The other argument is that the stimulus failed to achieve its stated goals only because it was far too small. One might expect that a $2 trillion infusion of freshly-printed cash would be sufficient to stimulate some economic activity, especially if you throw in a third trillion from the Trouble Assets Relief Program passed just a few months earlier, but apparently not. The theory that if what you’re doing only seems to be making things worse you should do far more of it is not new, having been around at least since it informed the Roosevelt administration policies that prolonged the actual Great Depression for nine years before the massive stimulus program that was World War II came along, and its temptation to those handing out the money has not diminished over the years.
Neither of these arguments can be definitively disproved, as economics does not allow for the sorts of controlled laboratory experiments that would settle such questions in the harder sciences, but there does seem ample reason for a healthy skepticism. The notion that handing out a couple trillion dollars of Monopoly money to reliably Democratic constituencies is the only logical way to revive an economy has an inherently suspicious ring to it, and much of the stimulus money was spent in ways that are remarkably unproductive even by government standards.
Those cheeky iconoclasts at The Washington Free Beacon chose ten especially outrageous expenditures that illustrate the point. One program spent $389,357 to find why young men drink malt liquor and smoke marijuana, when we could have told them for a far more economical sum that it’s to in order to get drunk and high, and another spent $8,408 to find out if mice can get drunk, which could have been learned for the price of a mouse and a beer. Another spent $1.2 million on a University of California-San Francisco study of erectile dysfunction in overweight men, while Yale University was given $384, 949 to study duck penises. (This genital pre-occupation reminds of us an old bureaucracy joke too blue to repeat here, by the way, but if you’re interested shoot us an e-mail with proof that you’re of age in your state and we’ll pass it along.) Yet another $100,000 went to fund anti-capitalist puppet shows, a particularly peculiar way of promoting economic growth, and still another $600,000 was spent to plant trees in the wealthiest neighborhoods of Denver, which presumably offset the benefits to the hated rich with commensurate benefits to beloved and impoverished Mother Nature. If such wacky use of public funds does not convince you of the wisdom of the stimulus, perhaps the $1.3 million spent on signs advertising the benefits of the stimulus did the trick. Judging by the amount of Obamacare’s budget spent on advertising its blessings, the government seems quite convinced that you’ll fall for it again.

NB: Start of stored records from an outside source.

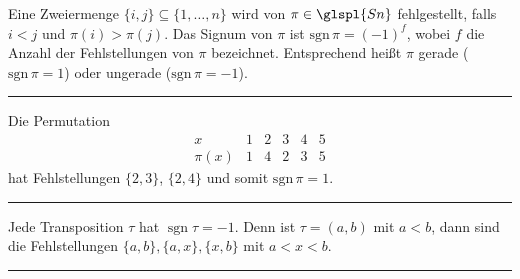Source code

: \documentclass[9pt]{article}
\begin{document}
\begin{defi}
Eine Zweiermenge \( \{i, j\} \subseteq \{1, \ldots, n\} \) wird von \( \pi \in \glspl{Sn} \) fehlgestellt, falls \( i < j \) und \( \pi(i) > \pi(j) \). Das Signum von \( \pi \) ist \( \text{sgn} \, \pi = (-1)^f \), wobei \( f \) die Anzahl der Fehlstellungen von \( \pi \) bezeichnet. Entsprechend heißt \( \pi \) gerade (\( \text{sgn} \, \pi = 1 \)) oder ungerade (\( \text{sgn} \, \pi = -1 \)).  
\end{defi} \noindent \rule{8cm}{0.4pt}

\begin{bsp}
Die Permutation
\[
\begin{array}{c|ccccc}
x & 1 & 2 & 3 & 4 & 5 \\
\hline
\pi(x) & 1 & 4 & 2 & 3 & 5
\end{array}
\]
hat Fehlstellungen \( \{2, 3\} \), \( \{2, 4\} \) und somit \( \text{sgn} \, \pi = 1 \). \\
\end{bsp} \noindent \rule{8cm}{0.4pt}


\begin{bsp}
Jede Transposition $\tau$ hat $\operatorname{sgn} \tau = -1$. Denn ist $\tau = (a, b)$ mit $a < b$, dann sind die Fehlstellungen $\{a, b\}, \{a, x\}, \{x, b\}$ mit $a < x < b$. \\
\end{bsp} \noindent \rule{8cm}{0.4pt}
\end{document}
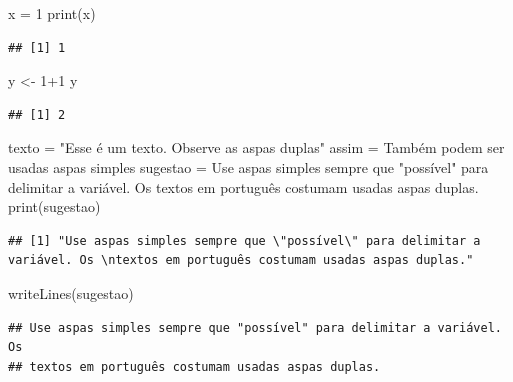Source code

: \documentclass[
]{book}
\newenvironment{Shaded}{\begin{snugshade}}{\end{snugshade}}
\newcommand{\DecValTok}[1]{\textcolor[rgb]{0.00,0.00,0.81}{#1}}
\newcommand{\FunctionTok}[1]{\textcolor[rgb]{0.00,0.00,0.00}{#1}}
\newcommand{\NormalTok}[1]{#1}
\newcommand{\OtherTok}[1]{\textcolor[rgb]{0.56,0.35,0.01}{#1}}
\newcommand{\SpecialCharTok}[1]{\textcolor[rgb]{0.00,0.00,0.00}{#1}}
\newcommand{\StringTok}[1]{\textcolor[rgb]{0.31,0.60,0.02}{#1}}
\begin{document}
\begin{Shaded}
\begin{Highlighting}[]
\NormalTok{x }\OtherTok{=} \DecValTok{1}
\FunctionTok{print}\NormalTok{(x)}
\end{Highlighting}
\end{Shaded}

\begin{verbatim}
## [1] 1
\end{verbatim}

\begin{Shaded}
\begin{Highlighting}[]
\NormalTok{y }\OtherTok{\textless{}{-}} \DecValTok{1}\SpecialCharTok{+}\DecValTok{1}
\NormalTok{y}
\end{Highlighting}
\end{Shaded}

\begin{verbatim}
## [1] 2
\end{verbatim}

\begin{Shaded}
\begin{Highlighting}[]
\NormalTok{texto }\OtherTok{=} \StringTok{"Esse é um texto. Observe as aspas duplas"}
\NormalTok{assim }\OtherTok{=} \StringTok{\textquotesingle{}Também podem ser usadas aspas simples\textquotesingle{}}
\NormalTok{sugestao }\OtherTok{=} \StringTok{\textquotesingle{}Use aspas simples sempre que "possível" para delimitar a variável. Os }
\StringTok{textos em português costumam usadas aspas duplas.\textquotesingle{}}
\FunctionTok{print}\NormalTok{(sugestao)}
\end{Highlighting}
\end{Shaded}

\begin{verbatim}
## [1] "Use aspas simples sempre que \"possível\" para delimitar a variável. Os \ntextos em português costumam usadas aspas duplas."
\end{verbatim}

\begin{Shaded}
\begin{Highlighting}[]
\FunctionTok{writeLines}\NormalTok{(sugestao)}
\end{Highlighting}
\end{Shaded}

\begin{verbatim}
## Use aspas simples sempre que "possível" para delimitar a variável. Os 
## textos em português costumam usadas aspas duplas.
\end{verbatim}
\end{document}
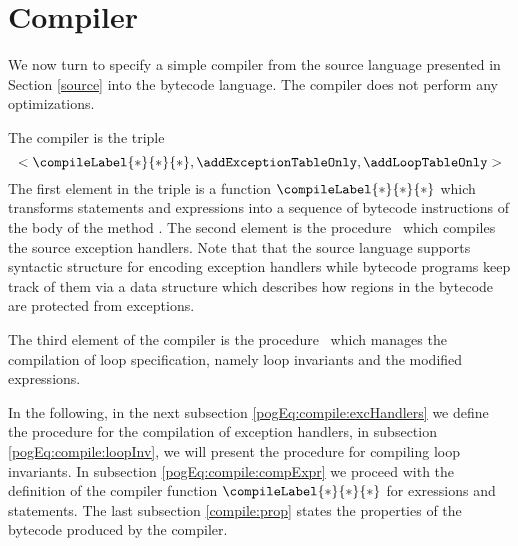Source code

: 

\newtheorem{Compiler}{Definition}

\section{Compiler} \label{compile}

We now turn to specify a simple compiler from the source language presented in Section
\ref{source} into the bytecode language. The compiler does not perform any optimizations. 

The compiler is the triple
 $$< \compileLabel{*}{*}{*}, \addExceptionTableOnly , \addLoopTableOnly >$$
 The first element in the triple is a  function $\compileLabel{*}{*}{*}$ which transforms statements and expressions
 into a sequence of bytecode instructions of the body of the method \methodd. 
The second element is the procedure  \addExceptionTableOnly \ which compiles  the source exception handlers.
Note that that the source language supports syntactic structure for encoding exception handlers while
 bytecode programs keep track of them via a data structure which describes how  regions 
in the bytecode are protected from exceptions.

 The third element of the compiler is the procedure
  \addLoopTableOnly \ which manages the compilation of loop
specification, namely loop invariants and the modified expressions. 

In the following, in the next subsection \ref{pogEq:compile:excHandlers} we define the procedure for the compilation of exception handlers,
 in subsection \ref{pogEq:compile:loopInv},  we will present the procedure for compiling loop invariants.
 In  subsection
\ref{pogEq:compile:compExpr} 
we proceed with the definition of the compiler function $\compileLabel{*}{*}{*} $ for exressions and statements. 
The last subsection \ref{compile:prop} states the properties of the bytecode produced by the compiler.




%




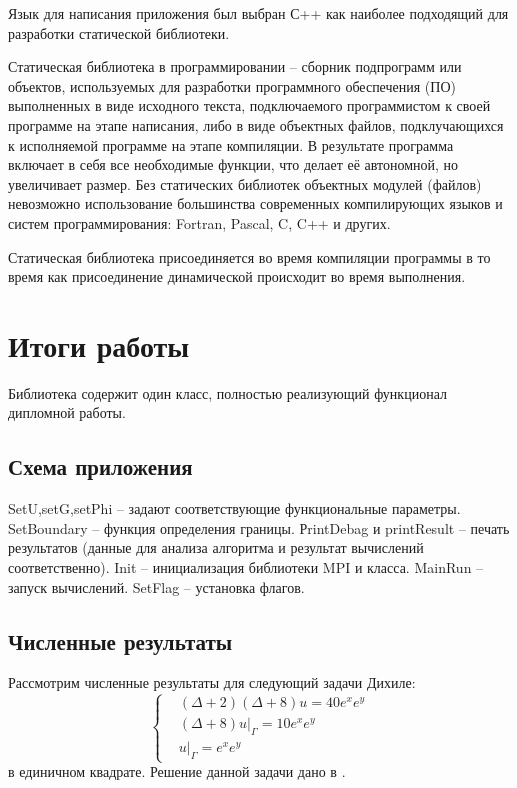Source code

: Язык для написания приложения был выбран С++ как наиболее подходящий для разработки статической библиотеки.

Статическая библиотека в программировании -- сборник подпрограмм или объектов, используемых для разработки программного обеспечения (ПО) выполненных в виде исходного текста, подключаемого программистом к своей программе на этапе написания, либо в виде объектных файлов, подклучающихся к исполняемой программе на этапе компиляции. В результате программа включает в себя все необходимые функции, что делает её автономной, но увеличивает размер. Без статических библиотек объектных модулей (файлов) невозможно использование большинства современных компилирующих языков и систем программирования: Fortran, Pascal, C, C++ и других.

Статическая библиотека присоединяется во время компиляции программы в то время как присоединение динамической происходит во время выполнения.

\chapter{Итоги работы}
Библиотека содержит один класс, полностью реализующий функционал дипломной работы.  
\section{Схема приложения}
\begin{spacing}{0.9}

\end{spacing}
SetU,setG,setPhi -- задают соответствующие функциональные параметры.
SetBoundary -- функция определения границы.
РrintDebag и printResult -- печать результатов (данные для анализа алгоритма и результат вычислений соответственно).
Init -- инициализация библиотеки MPI и класса.
MainRun -- запуск вычислений.
SetFlag -- установка флагов.
\section{Численные результаты}
Рассмотрим численные результаты для следующий задачи Дихиле:
\begin{equation} 
	\left\{
\begin{aligned}
& (\Delta + 2) (\Delta +8) u = 40e^{x}e^{y}\\ & (\Delta +8) u|_{\Gamma} = 10e^{x}e^{y}\\&u|_{\Gamma} = e^{x}e^{y}
\end{aligned}
 \right. \end{equation}
{}
в единичном квадрате. Решение данной задачи дано в \cite{luk:dis}.

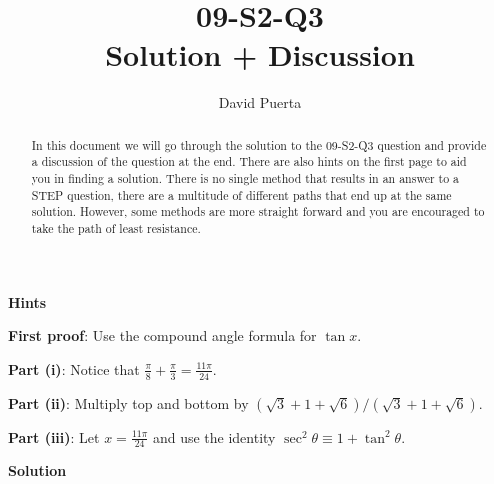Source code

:\documentclass{article}
\title{09-S2-Q3 \\ Solution + Discussion}
\author{David Puerta}
\date{}
\begin{document}
\maketitle

\begin{abstract}
    \noindent In this document we will go through the solution to the 09-S2-Q3 question and provide a discussion of the question at the end. There are also hints on the first page to aid you in finding a solution. There is no single method that results in an answer to a STEP question, there are a multitude of different paths that end up at the same solution. However, some methods are more straight forward and you are encouraged to take the path of least resistance.  
\end{abstract}

\vspace{1cm}

\begin{center}
    \textbf{Hints}
\end{center}

\textbf{First proof}: Use the compound angle formula for $\tan x$.

\vspace{1cm}

\textbf{Part (i)}:  Notice that $\frac{\pi}{8} + \frac{\pi}{3} = \frac{11\pi}{24}$.

\vspace{1cm}

\textbf{Part (ii)}: Multiply top and bottom by $(\sqrt{3} + 1 + \sqrt{6})/(\sqrt{3} + 1 + \sqrt{6})$.

\vspace{1cm}

\textbf{Part (iii)}: Let $x = \frac{11\pi}{24}$ and use the identity $\sec^2 \theta \equiv 1 + \tan^2 \theta$.


\newpage

\begin{center}
    \textbf{Solution}
\end{center}

\vspace{0.5cm}
\end{document}
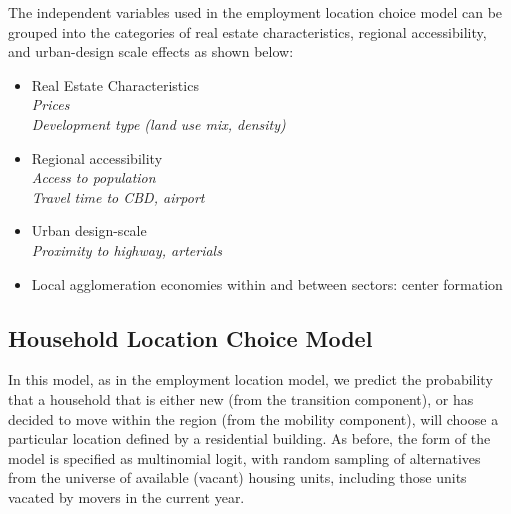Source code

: The independent variables used in the employment location choice
model can be grouped into the categories of real estate
characteristics, regional accessibility, and urban-design scale
effects as shown below:

\begin{itemize}

\item Real Estate Characteristics \\ \emph{Prices} \\
\emph{Development type (land use mix, density)}

\item Regional accessibility \\
\emph{Access to population} \\ \emph{Travel time to CBD, airport}

\item Urban design-scale \\ \emph{Proximity to highway, arterials}

\item Local agglomeration economies within and between sectors: center
formation

\end{itemize}



\subsection{Household Location Choice Model}

In this model, as in the employment location model, we predict the
probability that a household that is either new (from the
transition component), or has decided to move within the region
(from the mobility component), will choose a particular location
defined by a residential building.  As before, the form of the model is
specified as multinomial logit, with random sampling of
alternatives from the universe of available (vacant) housing
units, including those units vacated by movers in the current
year.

Which is not to say the apologists aren’t quite right, of course. Perhaps such spending did save the country from breadlines and a return to the hit parade for “Brother, Can You Spare a Dime,” and perhaps it would have worked better yet if only we’d be willing to shell out a cool million for even more duck penis revelations, and there is no denying that the earth hasn’t slipped out of its orbit and into the sun. We can’t quite shake a nagging suspicion that Keynesian is bunk, and that like global warming it’s a scam to legitimize the government’s ravenous appetite for power, but if we could afford a fine bottle of champagne we’d drink it.